Analyzing the given oxides:
$1. Mn_{3}O_{4} = MnO \cdot Mn_{2}O_{3}$ (Mixed oxide)
$2. Fe_{3}O_{4} = FeO \cdot Fe_{2}O_{3}$ (Mixed oxide)
$3. Co_{3}O_{4} = CoO \cdot Co_{2}O_{3}$ (Mixed oxide)
The other oxides like $Ti_{2}O_{3}, V_{2}O_{4}, Cr_{2}O_{3},$ and $Fe_{2}O_{3}$ are simple oxides.
Therefore,there are $3$ mixed oxides in the given list.

(B) Statement $A$ is correct: Potassium dichromate $(K_2Cr_2O_7)$ is a strong oxidising agent in acidic medium and oxidises ferrous sulfate $(FeSO_4)$ to ferric sulfate $(Fe_2(SO_4)_3)$.
Statement $B$ is incorrect: Sodium dichromate $(Na_2Cr_2O_7)$ is hygroscopic in nature,meaning it absorbs moisture from the atmosphere. Therefore,it cannot be used as a primary standard. Potassium dichromate is preferred as a primary standard.
Statement $C$ is correct: Chromate $(CrO_4^{2-})$ and dichromate $(Cr_2O_7^{2-})$ ions exist in equilibrium in aqueous solution,and their interconversion depends on the $pH$ of the solution: $2CrO_4^{2-} + 2H^+ \rightleftharpoons Cr_2O_7^{2-} + H_2O$.
Statement $D$ is correct: The structure of the dichromate ion involves two $CrO_4$ tetrahedra sharing a corner oxygen atom,and the $Cr-O-Cr$ bond angle is experimentally determined to be $126^\circ$.
Thus,statements $A$,$C$,and $D$ are correct.

(B) The correct matches are as follows:
$A$. $V_2O_5$ is used as a catalyst in the Contact Process for the industrial preparation of $H_2SO_4$ from $SO_2$. Thus,$A-III$.

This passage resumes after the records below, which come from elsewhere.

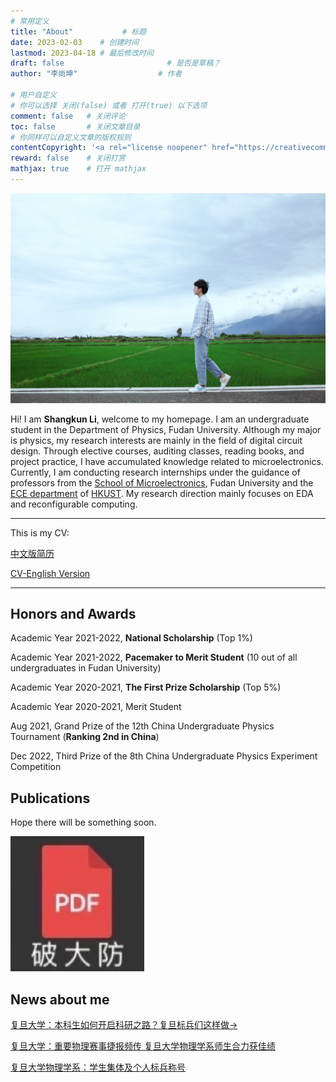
 ```yaml
---
# 常用定义
title: "About"           # 标题
date: 2023-02-03    # 创建时间
lastmod: 2023-04-18 # 最后修改时间
draft: false                       # 是否是草稿？
author: "李尚坤"                  # 作者

# 用户自定义
# 你可以选择 关闭(false) 或者 打开(true) 以下选项
comment: false   # 关闭评论
toc: false       # 关闭文章目录
# 你同样可以自定义文章的版权规则
contentCopyright: '<a rel="license noopener" href="https://creativecommons.org/licenses/by-nc-nd/4.0/" target="_blank">CC BY-NC-ND 4.0</a>'
reward: false	 # 关闭打赏
mathjax: true    # 打开 mathjax
---
```


![](/imag/简介/IMG_0001.JPG "摄于云南大理")

Hi! I am **Shangkun Li**, welcome to my homepage. I am an undergraduate student in the Department of Physics, Fudan University. Although my major is physics, my research interests are mainly in the field of digital circuit design. Through elective courses, auditing classes, reading books, and project practice, I have accumulated knowledge related to microelectronics. Currently, I am conducting research internships under the guidance of professors from the [School of Microelectronics](https://sme.fudan.edu.cn), Fudan University and the [ECE department](https://ece.hkust.edu.hk) of [HKUST](https://hkust.edu.hk). My research direction mainly focuses on EDA and reconfigurable computing.

---

This is my CV: 

[中文版简历](/pdf/简介/中文版CV.pdf)

[CV-English Version](/pdf/简介/CV_English_Version.pdf)

---

## Honors and Awards

Academic Year 2021-2022, **National Scholarship** (Top 1%)

Academic Year 2021-2022, **Pacemaker to Merit Student** (10 out of all undergraduates in Fudan University)

Academic Year 2020-2021, **The First Prize Scholarship** (Top 5%)

Academic Year 2020-2021, Merit Student

Aug 2021, Grand Prize of the 12th China Undergraduate Physics Tournament (**Ranking 2nd in China**)

Dec 2022, Third Prize of the 8th China Undergraduate Physics Experiment Competition

## Publications

Hope there will be something soon.

![](/imag/简介/pdf_破大防.jpeg)

## News about me

[复旦大学：本科生如何开启科研之路？复旦标兵们这样做→](https://news.fudan.edu.cn/2023/0205/c5a133834/page.htm)

[复旦大学：重要物理赛事捷报频传 复旦大学物理学系师生合力获佳绩](https://news.fudan.edu.cn/2021/0831/c5a109937/page.htm)

[复旦大学物理学系：学生集体及个人标兵称号](https://mp.weixin.qq.com/s/5L9K5NGK-5G6w1R6nhbJTA)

$B$. $Fe$ is used as a catalyst in the Haber process for the preparation of ammonia from a $N_2/H_2$ mixture. Thus,$B-I$.
$C$. $PdCl_2$ is used as the Wacker catalyst for the oxidation of ethyne to ethanal. Thus,$C-IV$.
$D$. $Ni$ complexes are used to catalyze the polymerization of alkynes. Thus,$D-II$.
Therefore,the correct matching is $A-III, B-I, C-IV, D-II$.